----- Given records

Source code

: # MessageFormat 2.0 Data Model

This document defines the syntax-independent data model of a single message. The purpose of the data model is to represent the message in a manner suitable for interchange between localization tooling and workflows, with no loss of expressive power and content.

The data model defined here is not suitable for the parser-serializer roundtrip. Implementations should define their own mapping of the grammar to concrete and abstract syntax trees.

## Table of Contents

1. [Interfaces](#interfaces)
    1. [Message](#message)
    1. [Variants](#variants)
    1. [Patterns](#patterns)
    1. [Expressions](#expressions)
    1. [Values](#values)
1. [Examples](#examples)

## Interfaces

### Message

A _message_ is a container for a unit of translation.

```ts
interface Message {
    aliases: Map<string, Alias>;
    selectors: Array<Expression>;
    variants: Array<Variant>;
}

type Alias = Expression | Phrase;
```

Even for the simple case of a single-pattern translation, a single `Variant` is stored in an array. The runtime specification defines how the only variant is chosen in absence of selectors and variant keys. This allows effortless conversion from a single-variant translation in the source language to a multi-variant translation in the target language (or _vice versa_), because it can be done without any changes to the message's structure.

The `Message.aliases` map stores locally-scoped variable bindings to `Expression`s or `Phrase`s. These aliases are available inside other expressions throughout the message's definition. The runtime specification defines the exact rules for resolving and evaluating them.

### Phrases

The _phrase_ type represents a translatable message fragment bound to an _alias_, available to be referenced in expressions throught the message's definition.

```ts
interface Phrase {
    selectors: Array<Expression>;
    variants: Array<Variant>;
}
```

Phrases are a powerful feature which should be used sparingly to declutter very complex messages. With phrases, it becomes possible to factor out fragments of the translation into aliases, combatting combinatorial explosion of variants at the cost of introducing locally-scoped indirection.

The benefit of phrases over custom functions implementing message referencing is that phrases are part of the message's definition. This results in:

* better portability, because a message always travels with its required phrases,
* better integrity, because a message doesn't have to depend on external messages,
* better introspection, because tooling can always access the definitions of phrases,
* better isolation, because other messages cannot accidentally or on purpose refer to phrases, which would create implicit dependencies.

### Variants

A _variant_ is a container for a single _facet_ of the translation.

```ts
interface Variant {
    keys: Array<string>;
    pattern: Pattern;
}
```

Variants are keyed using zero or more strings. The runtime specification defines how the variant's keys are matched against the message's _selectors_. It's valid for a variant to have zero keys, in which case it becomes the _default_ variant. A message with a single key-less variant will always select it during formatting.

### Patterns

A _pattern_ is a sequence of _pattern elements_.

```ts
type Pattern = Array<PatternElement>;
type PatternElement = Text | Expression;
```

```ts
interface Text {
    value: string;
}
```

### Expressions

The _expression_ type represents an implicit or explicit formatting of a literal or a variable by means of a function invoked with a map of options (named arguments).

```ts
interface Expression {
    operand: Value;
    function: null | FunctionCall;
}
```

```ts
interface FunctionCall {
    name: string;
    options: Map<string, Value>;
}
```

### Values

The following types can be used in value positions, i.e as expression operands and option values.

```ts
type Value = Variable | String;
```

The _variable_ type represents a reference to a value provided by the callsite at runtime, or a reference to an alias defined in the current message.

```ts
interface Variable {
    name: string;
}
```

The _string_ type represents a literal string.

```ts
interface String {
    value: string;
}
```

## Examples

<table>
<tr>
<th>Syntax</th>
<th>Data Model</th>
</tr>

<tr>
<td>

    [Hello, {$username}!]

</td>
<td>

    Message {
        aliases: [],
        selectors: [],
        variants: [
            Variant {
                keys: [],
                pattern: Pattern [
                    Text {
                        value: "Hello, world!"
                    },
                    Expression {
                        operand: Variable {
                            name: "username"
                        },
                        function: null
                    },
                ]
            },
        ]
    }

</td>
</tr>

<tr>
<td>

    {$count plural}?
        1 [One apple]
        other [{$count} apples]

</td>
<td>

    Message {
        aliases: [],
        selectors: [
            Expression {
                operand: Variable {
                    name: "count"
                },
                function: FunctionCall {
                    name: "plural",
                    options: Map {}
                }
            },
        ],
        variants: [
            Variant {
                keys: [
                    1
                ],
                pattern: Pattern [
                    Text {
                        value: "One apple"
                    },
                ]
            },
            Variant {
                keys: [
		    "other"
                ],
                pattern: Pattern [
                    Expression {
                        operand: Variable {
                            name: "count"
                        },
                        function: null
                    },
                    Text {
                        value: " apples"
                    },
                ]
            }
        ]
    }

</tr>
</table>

----------

* **What this task involves**
Please give an exact copy of the entries above, from the line with "The benefit of" down to the line with "### Expressions", inclusive, and nothing else.

* **Answer section**
The benefit of phrases over custom functions implementing message referencing is that phrases are part of the message's definition. This results in:

* better portability, because a message always travels with its required phrases,
* better integrity, because a message doesn't have to depend on external messages,
* better introspection, because tooling can always access the definitions of phrases,
* better isolation, because other messages cannot accidentally or on purpose refer to phrases, which would create implicit dependencies.

### Variants

A _variant_ is a container for a single _facet_ of the translation.

```ts
interface Variant {
    keys: Array<string>;
    pattern: Pattern;
}
```

Variants are keyed using zero or more strings. The runtime specification defines how the variant's keys are matched against the message's _selectors_. It's valid for a variant to have zero keys, in which case it becomes the _default_ variant. A message with a single key-less variant will always select it during formatting.

### Patterns

A _pattern_ is a sequence of _pattern elements_.

```ts
type Pattern = Array<PatternElement>;
type PatternElement = Text | Expression;
```

```ts
interface Text {
    value: string;
}
```

### Expressions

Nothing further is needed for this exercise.